*About this task*: The word to look for is "there". Report every line of the entries below that has it.

*Listed entries*:

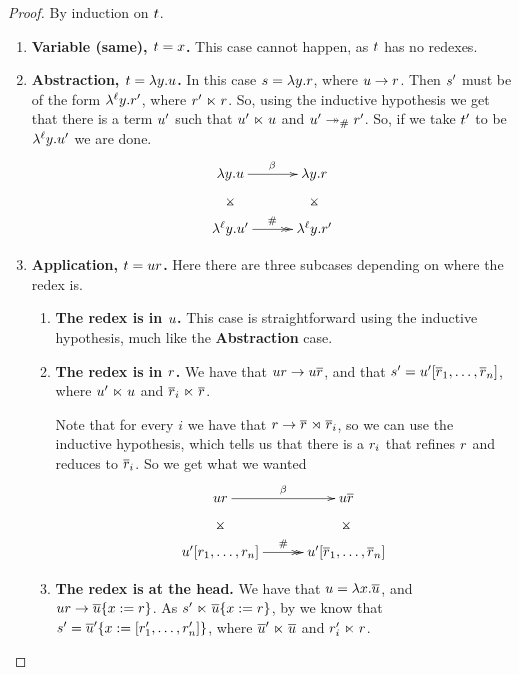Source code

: \begin{proof}
By induction on $t$.
\begin{enumerate}
\item {\bf Variable (same), $t = x$.} This case cannot happen, as $t$ has no redexes.
\item {\bf Abstraction, $t = \lambda y. u$.}
  In this case $s = \lambda y. r$, where $u \to r$.
  Then $s'$ must be of the form $\lambda^{\ell} y. r'$, where $r' \mathrel{\ltimes} r$.
  So, using the inductive hypothesis we get that there is a term $u'$
    such that $u' \mathrel{\ltimes} u$ and $u' \mathrel{\twoheadrightarrow}_{\mathtt{\#}} r'$.
  So, if we take $t'$ to be $\lambda^{\ell} y. u'$ we are done.
  \[
  \xymatrix@C=1cm{
    \lam{\vartwo}{\tmthree} \ar@{}[d]|*=0[@]{\rtimes} \ar[r]^{\beta} & \lam{\vartwo}{\tmfour} \ar@{}[d]|*=0[@]{\rtimes} \\
    \lamp{\lab}{\vartwo}{\tmthree'} \ar@{->>}[r]^{\dist} & \lamp{\lab}{\vartwo}{\tmfour'} \\
  }
  \]

\item {\bf Application, $t = u r$.}
  Here there are three subcases depending on where the redex is.
  \begin{enumerate}
    \item {\bf The redex is in $u$.} This case is straightforward using the inductive hypothesis, much like the {\bf Abstraction} case.
    \item {\bf The redex is in $r$.}
      We have that $u r \to u \overline{r}$,
      and that $s' = u' [\overline{r}_1, \hdots, \overline{r}_n]$,
      where $u' \mathrel{\ltimes} u$ and $\overline{r}_i \mathrel{\ltimes} \overline{r}$.

      Note that for every $i$ we have that $r \to \overline{r} \mathrel{\rtimes} \overline{r}_i$,
      so we can use the inductive hypothesis, which tells us that there is a $r_i$ that refines $r$
      and reduces to $\overline{r}_i$.
      So we get what we wanted
      \[
      \xymatrix@C=1cm{
        \tmthree \tmfour \ar@{}[d]|*=0[@]{\rtimes} \ar[r]^{\beta} & \tmthree \overline{\tmfour} \ar@{}[d]|*=0[@]{\rtimes} \\
        \tmthree'[\tmfour_1, \hdots, \tmfour_n] \ar@{->>}[r]^{\dist} & \tmthree'[\overline{\tmfour}_1, \hdots, \overline{\tmfour}_n] \\
      }
      \]
    \item {\bf The redex is at the head.}
      We have that $u = \lambda x. \overline{u}$, and
        $u r \to \overline{u}\{x := r\}$.
        As $s' \mathrel{\ltimes} \overline{u}\{x := r\}$,
        by  we know that
        $s' = \overline{u}'\{x := [r'_1, \hdots, r'_n]\}$,
        where $\overline{u}' \mathrel{\ltimes} \overline{u}$ and $r'_i \mathrel{\ltimes} r$.


\end{enumerate}
\end{enumerate}
\end{proof}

*Exercise response*:
  So, using the inductive hypothesis we get that there is a term $u'$
  Here there are three subcases depending on where the redex is.
      so we can use the inductive hypothesis, which tells us that there is a $r_i$ that refines $r$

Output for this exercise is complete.